David Ruggles was born on the family homestead on Bean Hill area of Norwich, CT in 1810. He was the oldest of seven children of Nancy and David Ruggles, Sr., a local blacksmith. The family attended a nearby Methodist church. David received his education through a local charity school. At seventeen, David moved to New York City, where in 1828, he started his grocery business, which later evolved into a bookstore, thus becoming the owner of the first African American bookstore in New York City.
Showing great courage in the face of violent opposition, David soon became an active participant in the country’s antislavery movement, publishing numerous pamphlets and books, and writing articles for antislavery magazines and newspapers that promoted abolitionist values. As co-founder, Ruggles served as secretary for the New York Vigilance Society.

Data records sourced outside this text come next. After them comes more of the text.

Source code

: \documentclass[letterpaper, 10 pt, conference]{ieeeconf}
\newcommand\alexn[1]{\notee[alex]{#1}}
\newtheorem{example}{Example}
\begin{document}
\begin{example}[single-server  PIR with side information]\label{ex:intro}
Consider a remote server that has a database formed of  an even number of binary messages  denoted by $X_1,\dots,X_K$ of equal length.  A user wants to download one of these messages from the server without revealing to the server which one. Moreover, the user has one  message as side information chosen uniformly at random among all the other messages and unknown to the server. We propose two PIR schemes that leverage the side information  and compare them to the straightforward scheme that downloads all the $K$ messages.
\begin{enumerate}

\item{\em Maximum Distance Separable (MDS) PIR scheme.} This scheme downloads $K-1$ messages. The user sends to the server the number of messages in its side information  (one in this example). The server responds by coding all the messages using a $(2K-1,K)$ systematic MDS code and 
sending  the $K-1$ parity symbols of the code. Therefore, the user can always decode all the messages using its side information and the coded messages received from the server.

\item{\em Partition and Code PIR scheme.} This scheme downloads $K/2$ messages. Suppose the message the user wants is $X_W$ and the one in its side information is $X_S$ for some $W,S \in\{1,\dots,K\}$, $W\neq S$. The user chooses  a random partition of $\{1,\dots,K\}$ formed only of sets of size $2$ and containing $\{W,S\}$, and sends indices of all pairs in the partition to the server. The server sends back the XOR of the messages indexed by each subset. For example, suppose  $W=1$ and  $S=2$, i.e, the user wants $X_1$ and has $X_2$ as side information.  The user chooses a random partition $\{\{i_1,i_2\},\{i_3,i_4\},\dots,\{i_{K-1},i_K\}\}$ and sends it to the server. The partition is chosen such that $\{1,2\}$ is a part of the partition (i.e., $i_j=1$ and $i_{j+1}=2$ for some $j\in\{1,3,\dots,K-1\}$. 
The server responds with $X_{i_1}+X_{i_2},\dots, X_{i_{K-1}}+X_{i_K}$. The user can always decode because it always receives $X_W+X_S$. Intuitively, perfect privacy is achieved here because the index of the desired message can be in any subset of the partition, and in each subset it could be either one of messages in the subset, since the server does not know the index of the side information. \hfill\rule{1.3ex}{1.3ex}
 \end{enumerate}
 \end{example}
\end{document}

David Ruggles actively sought out runaways in barns, the houses of Southern plantation owners, and the holds of cargo ships in New York Harbor, helping them escape and leading them to safe houses. He often defended free blacks who were being abducted into slavery through an unfair trial. It has been estimated that David helped over 600 enslaved people, including Frederick Douglass, to freedom through the Underground Railroad.
Proslavery supporters, angered by David’s activities, often turned to violence, and he suffered beatings and threats of kidnapping. An angry mob burned his bookstore. With his health failing, David left New York and headed for Northampton, Massachusetts, where he underwent hydrotherapy (the water cure). This method achieved some healing for David, who went on to study hydrotherapy and opened a small practice while continuing to be active in the abolitionist movement.
David died in 1849 in Florence, Massachusetts, at the young age of thirty-eight. His remains were returned to Norwich for burial in the Ruggles family plot at Yantic Cemetery.